La crisi interna spinge la Turchia verso Occidente

Il Presidente Erdogan ha da poco iniziato il nuovo mandato presidenziale trovando un Paese diviso e piegato da una forte crisi interna.

 

 

La rielezione del maggio scorso di Recep Tayyip Erdogan come Presidente della Turchia ha segnato un momento di svolta nella politica estera ed economica del Paese ponte tra Europa e Medio Oriente. Già la composizione del nuovo gabinetto di Governo aveva lanciato dei segnali che erano stati accolti con benevolenza a livello internazionale: Hakan Fidan, ex capo dell’intelligence turca, stimato all’estero e considerato il protagonista dell’attivismo geopolitico di Ankara, agli Esteri; Mehmet Simsek, Ministro dell’Economia, noto economista con esperienze lavorative in Europa e negli Stati Uniti, favorevole al libero mercato e alla globalizzazione.

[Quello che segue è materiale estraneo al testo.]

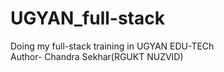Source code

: # UGYAN_full-stack
Doing my full-stack training in UGYAN EDU-TECh
<br>
Author- Chandra Sekhar(RGUKT NUZVID)
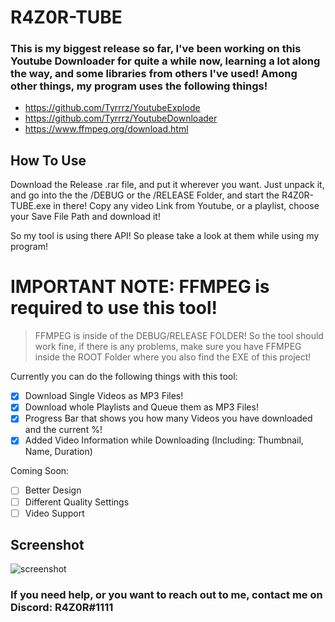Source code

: # R4Z0R-TUBE 

### This is my biggest release so far, I've been working on this Youtube Downloader for quite a while now, learning a lot along the way, and some libraries from others I've used! Among other things, my program uses the following things!

- https://github.com/Tyrrrz/YoutubeExplode
- https://github.com/Tyrrrz/YoutubeDownloader
- https://www.ffmpeg.org/download.html

## How To Use

Download the Release .rar file, and put it wherever you want. Just unpack it, and go into the the /DEBUG or the /RELEASE Folder, and start the
R4Z0R-TUBE.exe in there! Copy any video Link from Youtube, or a playlist, choose your Save File Path and download it! 

So my tool is using there API! So please take a look at them while using my program! 

# IMPORTANT NOTE: FFMPEG is required to use this tool!
>FFMPEG is inside of the DEBUG/RELEASE FOLDER! So the tool should work fine, if there is any problems, make sure you have FFMPEG inside the ROOT Folder where you also find the EXE of this project! 

Currently you can do the following things with this tool:

- [x] Download Single Videos as MP3 Files!
- [x] Download whole Playlists and Queue them as MP3 Files! 
- [x] Progress Bar that shows you how many Videos you have downloaded and the current %!
- [x] Added Video Information while Downloading (Including: Thumbnail, Name, Duration) 

Coming Soon:

- [ ] Better Design
- [ ] Different Quality Settings
- [ ] Video Support

## Screenshot

![screenshot](https://i.ibb.co/HFgyks8/version2.png)

### If you need help, or you want to reach out to me, contact me on Discord: R4Z0R#1111
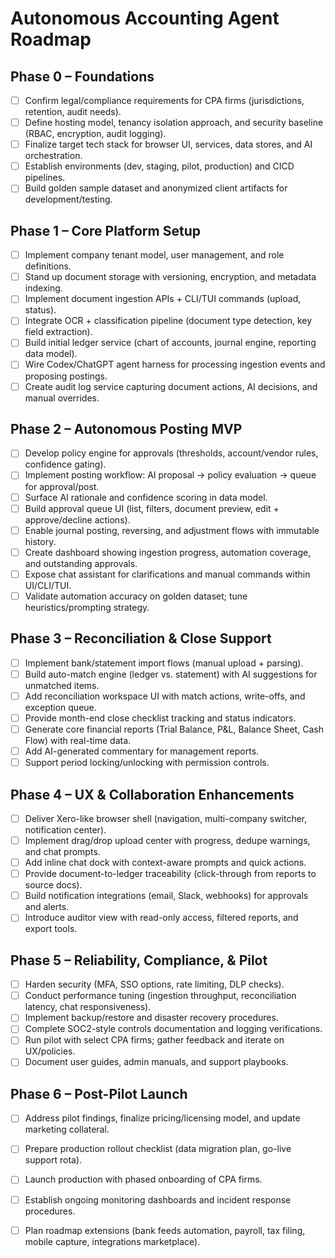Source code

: # Autonomous Accounting Agent Roadmap

## Phase 0 – Foundations
- [ ] Confirm legal/compliance requirements for CPA firms (jurisdictions, retention, audit needs).
- [ ] Define hosting model, tenancy isolation approach, and security baseline (RBAC, encryption, audit logging).
- [ ] Finalize target tech stack for browser UI, services, data stores, and AI orchestration.
- [ ] Establish environments (dev, staging, pilot, production) and CICD pipelines.
- [ ] Build golden sample dataset and anonymized client artifacts for development/testing.

## Phase 1 – Core Platform Setup
- [ ] Implement company tenant model, user management, and role definitions.
- [ ] Stand up document storage with versioning, encryption, and metadata indexing.
- [ ] Implement document ingestion APIs + CLI/TUI commands (upload, status).
- [ ] Integrate OCR + classification pipeline (document type detection, key field extraction).
- [ ] Build initial ledger service (chart of accounts, journal engine, reporting data model).
- [ ] Wire Codex/ChatGPT agent harness for processing ingestion events and proposing postings.
- [ ] Create audit log service capturing document actions, AI decisions, and manual overrides.

## Phase 2 – Autonomous Posting MVP
- [ ] Develop policy engine for approvals (thresholds, account/vendor rules, confidence gating).
- [ ] Implement posting workflow: AI proposal → policy evaluation → queue for approval/post.
- [ ] Surface AI rationale and confidence scoring in data model.
- [ ] Build approval queue UI (list, filters, document preview, edit + approve/decline actions).
- [ ] Enable journal posting, reversing, and adjustment flows with immutable history.
- [ ] Create dashboard showing ingestion progress, automation coverage, and outstanding approvals.
- [ ] Expose chat assistant for clarifications and manual commands within UI/CLI/TUI.
- [ ] Validate automation accuracy on golden dataset; tune heuristics/prompting strategy.

## Phase 3 – Reconciliation & Close Support
- [ ] Implement bank/statement import flows (manual upload + parsing).
- [ ] Build auto-match engine (ledger vs. statement) with AI suggestions for unmatched items.
- [ ] Add reconciliation workspace UI with match actions, write-offs, and exception queue.
- [ ] Provide month-end close checklist tracking and status indicators.
- [ ] Generate core financial reports (Trial Balance, P&L, Balance Sheet, Cash Flow) with real-time data.
- [ ] Add AI-generated commentary for management reports.
- [ ] Support period locking/unlocking with permission controls.

## Phase 4 – UX & Collaboration Enhancements
- [ ] Deliver Xero-like browser shell (navigation, multi-company switcher, notification center).
- [ ] Implement drag/drop upload center with progress, dedupe warnings, and chat prompts.
- [ ] Add inline chat dock with context-aware prompts and quick actions.
- [ ] Provide document-to-ledger traceability (click-through from reports to source docs).
- [ ] Build notification integrations (email, Slack, webhooks) for approvals and alerts.
- [ ] Introduce auditor view with read-only access, filtered reports, and export tools.

## Phase 5 – Reliability, Compliance, & Pilot
- [ ] Harden security (MFA, SSO options, rate limiting, DLP checks).
- [ ] Conduct performance tuning (ingestion throughput, reconciliation latency, chat responsiveness).
- [ ] Implement backup/restore and disaster recovery procedures.
- [ ] Complete SOC2-style controls documentation and logging verifications.
- [ ] Run pilot with select CPA firms; gather feedback and iterate on UX/policies.
- [ ] Document user guides, admin manuals, and support playbooks.

## Phase 6 – Post-Pilot Launch
- [ ] Address pilot findings, finalize pricing/licensing model, and update marketing collateral.
- [ ] Prepare production rollout checklist (data migration plan, go-live support rota).
- [ ] Launch production with phased onboarding of CPA firms.
- [ ] Establish ongoing monitoring dashboards and incident response procedures.
- [ ] Plan roadmap extensions (bank feeds automation, payroll, tax filing, mobile capture, integrations marketplace).

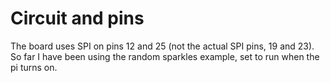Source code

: # Circuit and pins

The board uses SPI on pins 12 and 25 (not the actual SPI pins, 19 and 23). So far I have been using the random sparkles example, set to run when the pi turns on.
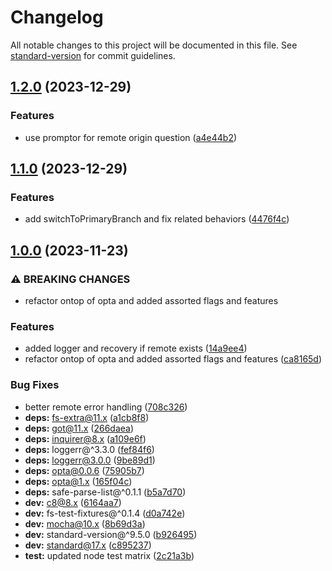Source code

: # Changelog

All notable changes to this project will be documented in this file. See [standard-version](https://github.com/conventional-changelog/standard-version) for commit guidelines.

## [1.2.0](https://github.com/wesleytodd/create-git/compare/v1.1.0...v1.2.0) (2023-12-29)


### Features

* use promptor for remote origin question ([a4e44b2](https://github.com/wesleytodd/create-git/commit/a4e44b2c4480ab21e0dbc77978837dd853010479))

## [1.1.0](https://github.com/wesleytodd/create-git/compare/v1.0.0...v1.1.0) (2023-12-29)


### Features

* add switchToPrimaryBranch and fix related behaviors ([4476f4c](https://github.com/wesleytodd/create-git/commit/4476f4ceac2d4b4498469ba1cabb5b98e7f7dfdb))

## [1.0.0](https://github.com/wesleytodd/create-git/compare/v0.1.0...v1.0.0) (2023-11-23)


### ⚠ BREAKING CHANGES

* refactor ontop of opta and added assorted flags and features

### Features

* added logger and recovery if remote exists ([14a9ee4](https://github.com/wesleytodd/create-git/commit/14a9ee4c9631aeb7774040ec695a36fd54d0406f))
* refactor ontop of opta and added assorted flags and features ([ca8165d](https://github.com/wesleytodd/create-git/commit/ca8165d9a1e9fce420050e670a1b6571774eefcc))


### Bug Fixes

* better remote error handling ([708c326](https://github.com/wesleytodd/create-git/commit/708c326a94f5b2501eebee68c5e138d74d865afe))
* **deps:** fs-extra@11.x ([a1cb8f8](https://github.com/wesleytodd/create-git/commit/a1cb8f8cdcb9fda7fa1b1c12dc5fad2db7e937b0))
* **deps:** got@11.x ([266daea](https://github.com/wesleytodd/create-git/commit/266daeadb0e7e113c40dc44285c07de15cd895f1))
* **deps:** inquirer@8.x ([a109e6f](https://github.com/wesleytodd/create-git/commit/a109e6f710e09447a4af6dfcecbefa9b62e5045c))
* **deps:** loggerr@^3.3.0 ([fef84f6](https://github.com/wesleytodd/create-git/commit/fef84f6c10ce173a0e513dbdfeb2ee7858968f6a))
* **deps:** loggerr@3.0.0 ([9be89d1](https://github.com/wesleytodd/create-git/commit/9be89d1d4d849d66595eb3a21342d6f59ce83683))
* **deps:** opta@0.0.6 ([75905b7](https://github.com/wesleytodd/create-git/commit/75905b7e8685cdd157986449efe6a94b8988c3c5))
* **deps:** opta@1.x ([165f04c](https://github.com/wesleytodd/create-git/commit/165f04c8a79eddc52677f7be46bce623012ced8c))
* **deps:** safe-parse-list@^0.1.1 ([b5a7d70](https://github.com/wesleytodd/create-git/commit/b5a7d70c5017f186d09be04511700a2bf8b1ac44))
* **dev:** c8@8.x ([6164aa7](https://github.com/wesleytodd/create-git/commit/6164aa7ee3ae25a20f44fe01f324f03d59775b80))
* **dev:** fs-test-fixtures@^0.1.4 ([d0a742e](https://github.com/wesleytodd/create-git/commit/d0a742e3aa1024574623b237122fe44152fc96ae))
* **dev:** mocha@10.x ([8b69d3a](https://github.com/wesleytodd/create-git/commit/8b69d3a2651b5abc7d3db1e141781d5f7ee2b707))
* **dev:** standard-version@^9.5.0 ([b926495](https://github.com/wesleytodd/create-git/commit/b926495e2944beb025321abce5726518faeee0cd))
* **dev:** standard@17.x ([c895237](https://github.com/wesleytodd/create-git/commit/c895237ea26d8ce246aec92da35a14d207c21505))
* **test:** updated node test matrix ([2c21a3b](https://github.com/wesleytodd/create-git/commit/2c21a3b6ba68eb3d741e04ca80750f2ea6ef9bf5))
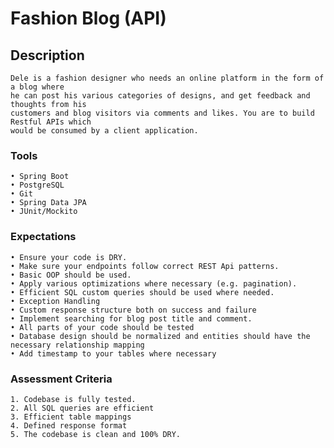 # Fashion Blog (API)
## Description
    Dele is a fashion designer who needs an online platform in the form of a blog where
    he can post his various categories of designs, and get feedback and thoughts from his
    customers and blog visitors via comments and likes. You are to build Restful APIs which
    would be consumed by a client application.

### Tools
    • Spring Boot
    • PostgreSQL
    • Git
    • Spring Data JPA
    • JUnit/Mockito

### Expectations    
    • Ensure your code is DRY.
    • Make sure your endpoints follow correct REST Api patterns.
    • Basic OOP should be used.
    • Apply various optimizations where necessary (e.g. pagination).
    • Efficient SQL custom queries should be used where needed.
    • Exception Handling
    • Custom response structure both on success and failure
    • Implement searching for blog post title and comment.
    • All parts of your code should be tested
    • Database design should be normalized and entities should have the necessary relationship mapping
    • Add timestamp to your tables where necessary

### Assessment Criteria
    1. Codebase is fully tested.
    2. All SQL queries are efficient
    3. Efficient table mappings
    4. Defined response format
    5. The codebase is clean and 100% DRY.
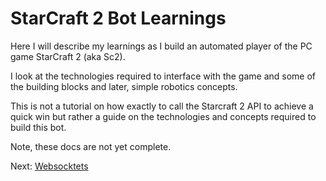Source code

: # StarCraft 2 Bot Learnings
Here I will describe my learnings as I build an automated player of the PC game StarCraft 2 (aka Sc2).

I look at the technologies required to interface with the game and some of the building blocks and later, simple robotics concepts.

This is not a tutorial on how exactly to call the Starcraft 2 API to achieve a quick win but rather a guide on the technologies and concepts required to build this bot.

Note, these docs are not yet complete.

Next: [Websocktets](websockets.md)

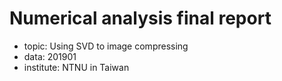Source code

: # Numerical analysis final report
- topic: Using SVD to image compressing
- data: 201901
- institute: NTNU in Taiwan
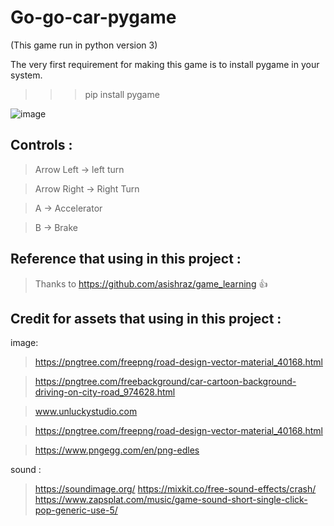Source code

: # Go-go-car-pygame

(This game run in python version 3)

The very first requirement for making this game is to install pygame in your system.
>>> pip install pygame


![image](https://user-images.githubusercontent.com/23730419/130020311-775a9179-944e-4b7b-a931-d26878633abd.png)




## Controls :

> Arrow Left -> left turn

> Arrow Right -> Right Turn

> A -> Accelerator

> B -> Brake




## Reference that using in this project :

> Thanks to https://github.com/asishraz/game_learning :+1:




## Credit for assets that using in this project :

image:

> https://pngtree.com/freepng/road-design-vector-material_40168.html

> https://pngtree.com/freebackground/car-cartoon-background-driving-on-city-road_974628.html

> www.unluckystudio.com

> https://pngtree.com/freepng/road-design-vector-material_40168.html

> https://www.pngegg.com/en/png-edles


sound : 

> https://soundimage.org/
> https://mixkit.co/free-sound-effects/crash/
> https://www.zapsplat.com/music/game-sound-short-single-click-pop-generic-use-5/
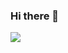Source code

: ### Hi there 👋

<!--
**DeYuliisAgustina2AM/DeYuliisAgustina2AM** is a ✨ _special_ ✨ repository because its `README.md` (this file) appears on your GitHub profile.

Here are some ideas to get you started:

- 🔭 I’m currently working on ...
- 🌱 I’m currently learning ...
- 👯 I’m looking to collaborat![Pixels Neon GIF - Pixels Neon Old - Discover   Share GIFs](https://github.com/DeYuliisAgustina2AM/DeYuliisAgustina2AM/assets/138722535/603b9c63-b0b1-485b-99ff-578936f3da2e)
e on ...
- 🤔 I’m looking for help with ...
- 💬 Ask me about ...
- 📫 How to reach me: ...
- 😄 Pronouns: ...
- ⚡ Fun fact: ...
-->
</a>
<img src=![Uploading Pixels Neon GIF - Pixels Neon Old - Discover & Share GIFs.gif…]()
  </a>
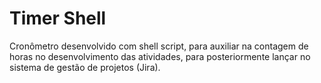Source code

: # Timer Shell
Cronômetro desenvolvido com shell script, para auxiliar na contagem de horas no desenvolvimento das atividades, para posteriormente lançar no sistema de gestão de projetos (Jira).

Politica estera ed economia, due materie che collaboreranno a gomito stretto nella nuova Amministrazione Erdogan.

Nell’ultima decade, le strategie esterne di Ankara sono state dettate da disegni geopolitici e securitari che, se da una parte hanno cimentato un sentimento di identità e unione nella parte di popolazione più fedele agli ideali del Presidente, dall’altra hanno lasciato la politica economica turca in balia del patriottismo puro e militante piuttosto che delle proiezioni e delle analisi.
Un modus operandi che ha portato ad un divario tra le aspirazioni geopolitiche turche e le proprie necessità economiche, un divario presente in diverse realtà del Medio Oriente che ha necessità oggi di essere colmato.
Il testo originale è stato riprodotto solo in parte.